自分のブログに書いても全然読まれないので、大手のメディアに依頼しまくったんです。自分のサンプル記事を送ったりして、猛アタックしました。
黒坂さんの大手メディア執筆実績
・Yahooニュース 様
・アゴラ 言論プラットフォーム 様
・マネープラス 様
・ZUU online 様
・節約社長 様
もちろん最初は採用してもらえなかったですが、唯一「アゴラ」で書かせて頂くことになったのです。そしたらヤフーニュースに記事が掲載されて、その実績を持って他にもアプローチをかけると、ZUU onlineやマネープラスでも記事を書かせてもらえるようになりました。そこからテレビや雑誌にも取り上げられるようになりました。
何度かトレンドを狙って言及記事を寄稿したりして、バズも起こしましたね。ジャーナリストをしての知名度が勝手に上がっていくので、農業関係のビジネスはじめたばかりの僕が急に専門家のようなポジションになれたのはこのお陰です。

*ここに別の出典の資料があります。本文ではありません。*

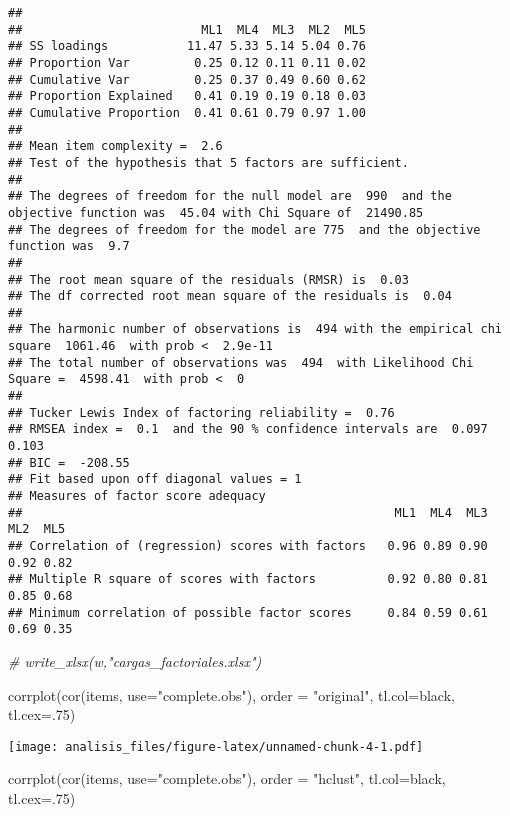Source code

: \documentclass[
]{article}
\newenvironment{Shaded}{\begin{snugshade}}{\end{snugshade}}
\newcommand{\AttributeTok}[1]{\textcolor[rgb]{0.77,0.63,0.00}{#1}}
\newcommand{\CommentTok}[1]{\textcolor[rgb]{0.56,0.35,0.01}{\textit{#1}}}
\newcommand{\DecValTok}[1]{\textcolor[rgb]{0.00,0.00,0.81}{#1}}
\newcommand{\FunctionTok}[1]{\textcolor[rgb]{0.00,0.00,0.00}{#1}}
\newcommand{\NormalTok}[1]{#1}
\newcommand{\StringTok}[1]{\textcolor[rgb]{0.31,0.60,0.02}{#1}}
\begin{document}
\begin{verbatim}
## 
##                         ML1  ML4  ML3  ML2  ML5
## SS loadings           11.47 5.33 5.14 5.04 0.76
## Proportion Var         0.25 0.12 0.11 0.11 0.02
## Cumulative Var         0.25 0.37 0.49 0.60 0.62
## Proportion Explained   0.41 0.19 0.19 0.18 0.03
## Cumulative Proportion  0.41 0.61 0.79 0.97 1.00
## 
## Mean item complexity =  2.6
## Test of the hypothesis that 5 factors are sufficient.
## 
## The degrees of freedom for the null model are  990  and the objective function was  45.04 with Chi Square of  21490.85
## The degrees of freedom for the model are 775  and the objective function was  9.7 
## 
## The root mean square of the residuals (RMSR) is  0.03 
## The df corrected root mean square of the residuals is  0.04 
## 
## The harmonic number of observations is  494 with the empirical chi square  1061.46  with prob <  2.9e-11 
## The total number of observations was  494  with Likelihood Chi Square =  4598.41  with prob <  0 
## 
## Tucker Lewis Index of factoring reliability =  0.76
## RMSEA index =  0.1  and the 90 % confidence intervals are  0.097 0.103
## BIC =  -208.55
## Fit based upon off diagonal values = 1
## Measures of factor score adequacy             
##                                                    ML1  ML4  ML3  ML2  ML5
## Correlation of (regression) scores with factors   0.96 0.89 0.90 0.92 0.82
## Multiple R square of scores with factors          0.92 0.80 0.81 0.85 0.68
## Minimum correlation of possible factor scores     0.84 0.59 0.61 0.69 0.35
\end{verbatim}

\begin{Shaded}
\begin{Highlighting}[]
\CommentTok{\# write\_xlsx(w,"cargas\_factoriales.xlsx")}


\FunctionTok{corrplot}\NormalTok{(}\FunctionTok{cor}\NormalTok{(items, }\AttributeTok{use=}\StringTok{"complete.obs"}\NormalTok{), }\AttributeTok{order =} \StringTok{"original"}\NormalTok{, }\AttributeTok{tl.col=}\StringTok{\textquotesingle{}black\textquotesingle{}}\NormalTok{, }\AttributeTok{tl.cex=}\NormalTok{.}\DecValTok{75}\NormalTok{) }
\end{Highlighting}
\end{Shaded}

\texttt{[image: analisis\_files/figure-latex/unnamed-chunk-4-1.pdf]}

\begin{Shaded}
\begin{Highlighting}[]
\FunctionTok{corrplot}\NormalTok{(}\FunctionTok{cor}\NormalTok{(items, }\AttributeTok{use=}\StringTok{"complete.obs"}\NormalTok{), }\AttributeTok{order =} \StringTok{"hclust"}\NormalTok{, }\AttributeTok{tl.col=}\StringTok{\textquotesingle{}black\textquotesingle{}}\NormalTok{, }\AttributeTok{tl.cex=}\NormalTok{.}\DecValTok{75}\NormalTok{) }
\end{Highlighting}
\end{Shaded}
\end{document}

確かに農業分野でのジャーナリストと言えば、強豪が少なくて独壇場のような気がします。黒坂さんの記事は農業のみでなく、経済やキャリアについても手広く発信されているので、非常に学ぶことが多いです。
どんなにいいことを書いていても、読まれないと意味がないんです。何を書くかも重要ですが、同時にどのメディアで書くかで結果は変わってきます。
すごい。私を含め多くのライターさんのロールモデルになりそうです。そこから黒坂さん自身が影響力を持つことで、自然に「肥後庵」を宣伝できるようになったのですね。
そうですね。それが0円マーケティングの仕掛けになっています。ちなみに経費も1ヶ月1万円です(笑)
利益率めちゃめちゃいいですね…色んな方々の可能性が広がる気がしてきました。発信力と言われればブログを作ったりする人も多いですが、どこで何を書くかというのも重要視していくべきなのですね。
「人生はいつからでも変えられる」ニート経験からの年商3億、今後の展望
波乱万丈の人生から、多くの方に愛されるフルーツギフトショップの運営。黒坂さんの今後の展望とは。
斜陽産業と言われている農業も、ネットはまだまだチャンスに溢れていると思います。創業11年で蟹のネット販売で年商68億円だったり、ブルーベリーのネット販売で週休5日で年収2000万円、農園のフルーツ狩りを英語でブログに発信して外国人観光客で大賑わいになっていたりですね。
敷居が高いように思われるネットの運用ですが、可能性は未知数なのですね。最後に、黒坂さんご自身のこれまでの人生を振り返って、ASSIST読者にメッセージを頂きたいです。
「人生はいつからでも変えられる」でしょうか。どん底から23歳で短大に入り外資勤務、斜陽産業への着手…2ちゃんねるなどの批判も含めて、ネガティブな意見をことごとく無視してここまできました(笑)事業当初のコンサルタントとの出会いもそうでしたが、何に関しても遅いことはないので、ブレーキをかけずに自分の直感に従ってほしいです。知恵と行動力で人生はどうにでも変えられます。
今後は「肥後庵」をサービスを売る会社にしていきたいんですよね。フルーツとテクノロジーとかブロックチェーンで産地偽装問題を無くしたりとか、まだまだたくさんチャレンジできそうです。
フルーツとITの掛け合わせで、もっと面白いことになりそうですね。今後のご活躍も楽しみにしております!ありがとうございました!